Il dibattito sull’esistenza di una bolla accompagna ogni fase di espansione estrema. Già alla fine degli anni Novanta, durante la corsa alle dotcom, si sosteneva che riconoscere una bolla in anticipo fosse quasi impossibile. Eppure la storia dimostra che gli strumenti analitici per individuare valutazioni irrazionali esistono da secoli. Nel 1720, nel pieno della South Sea Bubble, alcuni osservatori erano perfettamente consapevoli dell’assenza di basi economiche per giustificare i prezzi raggiunti dai titoli, ma la forza della narrazione collettiva soffocò ogni prudenza.
Anche oggi il cuore della speculazione è una storia potente. L’intelligenza artificiale viene presentata come una tecnologia destinata a trasformare l’intera economia, generando enormi aumenti di produttività. È plausibile che ciò avvenga, ma resta profondamente incerto come e soprattutto chi ne trarrà benefici economici duraturi. Molte aziende tradizionali si aspettano risparmi ed efficienze dall’adozione dell’IA, ma faticano a individuare nuove fonti di ricavi. Allo stesso tempo, i colossali investimenti in data center, energia e infrastrutture digitali potrebbero tradursi in rendimenti inferiori alle attese, soprattutto se l’IA dovesse diventare rapidamente un servizio standardizzato a bassi margini.
Un discorso analogo vale per le criptovalute. In particolare il bitcoin viene celebrato come alternativa al sistema monetario basato sulla moneta fiat, ma resta un asset privo di flussi di reddito, il cui valore dipende esclusivamente dalle aspettative degli investitori. Le oscillazioni estreme dei prezzi e l’uso diffuso della leva finanziaria ne accentuano l’instabilità, rendendo l’intero ecosistema vulnerabile a crisi di fiducia improvvise.
La leva è infatti un altro elemento chiave di ogni bolla. Le grandi aziende tecnologiche, inizialmente finanziate da profitti elevati, stanno aumentando il ricorso al debito per sostenere la corsa all’IA. Nei mercati privati, il legame sempre più stretto tra private equity e credito privato amplifica i rischi sistemici, mentre nel mondo crypto la stessa garanzia viene spesso riutilizzata più volte, creando strutture fragili e autoreferenziali.
Come in passato, la speculazione non è più riservata a élite finanziarie. I social media svolgono oggi lo stesso ruolo che ebbero i caffè londinesi o le gazzette del Settecento, attirando investitori inesperti verso strumenti complessi e operazioni altamente rischiose. Questo processo di democratizzazione della scommessa finanziaria tende a gonfiare ulteriormente le valutazioni e ad accelerare il crollo quando la fiducia viene meno.

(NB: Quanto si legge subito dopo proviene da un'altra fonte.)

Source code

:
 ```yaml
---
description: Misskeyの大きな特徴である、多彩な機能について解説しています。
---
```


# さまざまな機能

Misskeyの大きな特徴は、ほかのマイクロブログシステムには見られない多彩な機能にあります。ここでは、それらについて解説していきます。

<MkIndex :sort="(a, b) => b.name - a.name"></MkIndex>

Il contesto macroeconomico rende la situazione ancora più delicata. Gli Stati Uniti sono al centro del sistema finanziario globale, ma presentano un deficit pubblico elevato e un debito che limita la capacità della banca centrale di contrastare eventuali shock. Un ritorno inatteso dell’inflazione o una perdita di fiducia nei titoli di Stato USA potrebbe provocare un aumento dei rendimenti obbligazionari e una brusca correzione dei mercati azionari, con effetti a catena sull’economia mondiale.
Prevedere il momento esatto in cui una bolla esploderà resta impossibile. È probabile che l’euforia legata all’IA e alle criptovalute prosegua ancora, alimentata da condizioni finanziarie accomodanti e dalla paura di restare esclusi dai guadagni. Tuttavia, la storia suggerisce che quando aspettative irrealistiche, leva finanziaria e instabilità geopolitica si combinano, il risultato è quasi sempre una crisi.
Anche se un nuovo 1929 in senso stretto appare improbabile grazie all’intervento delle banche centrali, il mondo potrebbe entrare in una fase di crescita debole, elevata instabilità finanziaria e persistente stagflazione. Come già accaduto altre volte, gli Anni Ruggenti del presente rischiano di lasciare in eredità un lungo periodo di aggiustamento economico e tensioni sociali.